• [Task requirements]:
Show all the lines in the data below that include the word "EricGarnier".

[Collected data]
━━━

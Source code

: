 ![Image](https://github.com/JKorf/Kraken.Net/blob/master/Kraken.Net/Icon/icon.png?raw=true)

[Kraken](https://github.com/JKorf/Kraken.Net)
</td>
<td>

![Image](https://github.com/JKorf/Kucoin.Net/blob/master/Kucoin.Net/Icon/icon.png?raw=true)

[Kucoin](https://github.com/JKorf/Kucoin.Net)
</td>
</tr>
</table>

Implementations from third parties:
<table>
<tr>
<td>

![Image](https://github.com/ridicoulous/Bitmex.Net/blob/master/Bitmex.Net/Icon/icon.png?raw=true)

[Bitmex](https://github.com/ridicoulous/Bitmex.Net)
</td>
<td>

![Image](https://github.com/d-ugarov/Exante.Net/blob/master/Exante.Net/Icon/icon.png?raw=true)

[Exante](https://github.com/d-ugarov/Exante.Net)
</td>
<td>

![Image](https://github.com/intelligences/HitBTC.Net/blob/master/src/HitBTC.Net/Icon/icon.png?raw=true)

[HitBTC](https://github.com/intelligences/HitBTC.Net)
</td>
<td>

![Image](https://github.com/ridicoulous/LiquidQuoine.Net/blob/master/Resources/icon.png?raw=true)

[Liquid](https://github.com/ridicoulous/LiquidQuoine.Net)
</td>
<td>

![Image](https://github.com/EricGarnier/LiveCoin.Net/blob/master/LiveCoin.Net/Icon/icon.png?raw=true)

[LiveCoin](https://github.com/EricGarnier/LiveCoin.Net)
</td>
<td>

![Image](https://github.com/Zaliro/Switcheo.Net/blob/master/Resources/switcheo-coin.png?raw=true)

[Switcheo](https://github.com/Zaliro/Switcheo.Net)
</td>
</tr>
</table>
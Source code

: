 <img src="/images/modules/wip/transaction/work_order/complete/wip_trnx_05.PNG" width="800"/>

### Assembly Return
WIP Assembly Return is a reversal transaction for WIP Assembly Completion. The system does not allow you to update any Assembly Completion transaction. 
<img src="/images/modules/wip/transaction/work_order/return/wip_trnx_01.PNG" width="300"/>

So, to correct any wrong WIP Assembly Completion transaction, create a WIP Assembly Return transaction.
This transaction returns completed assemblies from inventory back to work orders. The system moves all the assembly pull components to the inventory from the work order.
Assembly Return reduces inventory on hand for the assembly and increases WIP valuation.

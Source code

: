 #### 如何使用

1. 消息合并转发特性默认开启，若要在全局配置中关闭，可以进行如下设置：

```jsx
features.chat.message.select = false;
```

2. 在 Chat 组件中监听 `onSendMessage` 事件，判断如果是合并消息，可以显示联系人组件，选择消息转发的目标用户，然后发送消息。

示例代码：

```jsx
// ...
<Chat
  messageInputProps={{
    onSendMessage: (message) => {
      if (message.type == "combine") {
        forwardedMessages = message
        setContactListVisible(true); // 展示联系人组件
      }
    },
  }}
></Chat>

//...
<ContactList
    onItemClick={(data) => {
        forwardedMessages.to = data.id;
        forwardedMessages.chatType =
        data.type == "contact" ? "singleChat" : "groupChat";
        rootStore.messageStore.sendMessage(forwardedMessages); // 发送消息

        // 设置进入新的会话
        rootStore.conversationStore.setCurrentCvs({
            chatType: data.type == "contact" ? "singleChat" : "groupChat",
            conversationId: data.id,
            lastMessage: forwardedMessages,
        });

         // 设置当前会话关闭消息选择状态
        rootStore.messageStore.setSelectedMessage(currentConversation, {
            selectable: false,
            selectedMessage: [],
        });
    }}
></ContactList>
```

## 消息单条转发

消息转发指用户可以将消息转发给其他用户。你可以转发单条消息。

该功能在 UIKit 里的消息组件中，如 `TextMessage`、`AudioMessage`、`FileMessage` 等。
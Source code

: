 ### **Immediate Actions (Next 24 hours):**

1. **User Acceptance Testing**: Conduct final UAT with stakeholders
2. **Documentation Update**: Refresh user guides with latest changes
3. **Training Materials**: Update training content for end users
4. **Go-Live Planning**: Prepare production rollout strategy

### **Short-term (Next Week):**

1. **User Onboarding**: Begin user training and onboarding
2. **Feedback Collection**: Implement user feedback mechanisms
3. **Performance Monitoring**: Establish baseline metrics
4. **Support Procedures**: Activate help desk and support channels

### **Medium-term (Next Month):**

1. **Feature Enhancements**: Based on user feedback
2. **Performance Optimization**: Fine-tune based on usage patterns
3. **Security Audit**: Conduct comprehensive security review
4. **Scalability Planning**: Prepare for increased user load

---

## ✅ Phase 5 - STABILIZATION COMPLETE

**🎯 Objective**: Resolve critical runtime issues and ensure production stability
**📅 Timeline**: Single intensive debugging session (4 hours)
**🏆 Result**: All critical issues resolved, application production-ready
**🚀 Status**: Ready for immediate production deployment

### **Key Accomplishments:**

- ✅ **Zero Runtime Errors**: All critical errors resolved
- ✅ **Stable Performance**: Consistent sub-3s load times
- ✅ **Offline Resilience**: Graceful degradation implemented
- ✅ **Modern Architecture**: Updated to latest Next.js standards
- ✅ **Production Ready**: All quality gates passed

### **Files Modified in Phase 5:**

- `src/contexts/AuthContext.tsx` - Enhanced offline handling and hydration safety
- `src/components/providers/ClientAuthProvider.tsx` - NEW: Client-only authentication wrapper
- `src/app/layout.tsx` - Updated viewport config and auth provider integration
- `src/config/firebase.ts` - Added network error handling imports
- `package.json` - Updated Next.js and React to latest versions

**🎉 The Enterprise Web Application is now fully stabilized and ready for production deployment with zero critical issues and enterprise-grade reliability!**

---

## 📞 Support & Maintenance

━━━

• [Answer for the task]:
![Image](https://github.com/EricGarnier/LiveCoin.Net/blob/master/LiveCoin.Net/Icon/icon.png?raw=true)
[LiveCoin](https://github.com/EricGarnier/LiveCoin.Net)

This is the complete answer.